TASK INSTRUCTIONS: Search the data for the word "Oracle". Reproduce every line where it is found.

RECORDS FOR THIS TASK:

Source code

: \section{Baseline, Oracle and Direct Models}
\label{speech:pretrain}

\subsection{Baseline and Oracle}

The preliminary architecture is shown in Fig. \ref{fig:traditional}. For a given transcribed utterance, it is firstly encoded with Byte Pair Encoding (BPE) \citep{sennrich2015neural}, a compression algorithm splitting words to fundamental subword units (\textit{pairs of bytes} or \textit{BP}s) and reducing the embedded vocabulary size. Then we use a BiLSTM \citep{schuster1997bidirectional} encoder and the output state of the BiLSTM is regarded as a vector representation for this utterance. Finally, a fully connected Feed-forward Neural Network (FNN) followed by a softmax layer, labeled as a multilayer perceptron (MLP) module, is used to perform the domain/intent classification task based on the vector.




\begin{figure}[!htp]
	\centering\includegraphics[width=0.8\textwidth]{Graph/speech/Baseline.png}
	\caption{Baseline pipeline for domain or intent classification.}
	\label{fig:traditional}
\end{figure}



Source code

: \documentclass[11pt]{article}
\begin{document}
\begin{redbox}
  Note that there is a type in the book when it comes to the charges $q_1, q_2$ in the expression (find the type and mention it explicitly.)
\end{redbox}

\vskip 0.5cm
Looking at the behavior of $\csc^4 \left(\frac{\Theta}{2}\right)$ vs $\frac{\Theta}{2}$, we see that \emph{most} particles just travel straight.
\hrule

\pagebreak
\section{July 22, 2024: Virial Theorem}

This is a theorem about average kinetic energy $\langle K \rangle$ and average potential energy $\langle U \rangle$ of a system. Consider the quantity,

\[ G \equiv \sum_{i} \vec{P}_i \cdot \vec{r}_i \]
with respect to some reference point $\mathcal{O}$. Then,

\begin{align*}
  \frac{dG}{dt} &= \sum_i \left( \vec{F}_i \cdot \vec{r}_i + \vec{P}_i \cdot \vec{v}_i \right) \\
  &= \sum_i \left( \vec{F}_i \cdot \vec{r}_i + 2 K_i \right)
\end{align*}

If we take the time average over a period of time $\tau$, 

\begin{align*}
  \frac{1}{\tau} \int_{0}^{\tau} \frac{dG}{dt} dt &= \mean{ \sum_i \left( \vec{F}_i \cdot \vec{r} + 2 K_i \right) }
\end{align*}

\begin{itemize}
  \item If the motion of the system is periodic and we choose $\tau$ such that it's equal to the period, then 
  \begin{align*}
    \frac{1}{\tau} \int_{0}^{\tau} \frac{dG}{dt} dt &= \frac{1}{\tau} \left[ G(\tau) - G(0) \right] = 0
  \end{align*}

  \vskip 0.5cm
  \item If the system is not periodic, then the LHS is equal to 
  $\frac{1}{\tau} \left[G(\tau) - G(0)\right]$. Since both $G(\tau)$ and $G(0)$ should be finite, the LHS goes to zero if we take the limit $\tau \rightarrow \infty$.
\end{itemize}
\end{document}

ANSWER SPACE:
: \section{Baseline, Oracle and Direct Models}
\subsection{Baseline and Oracle}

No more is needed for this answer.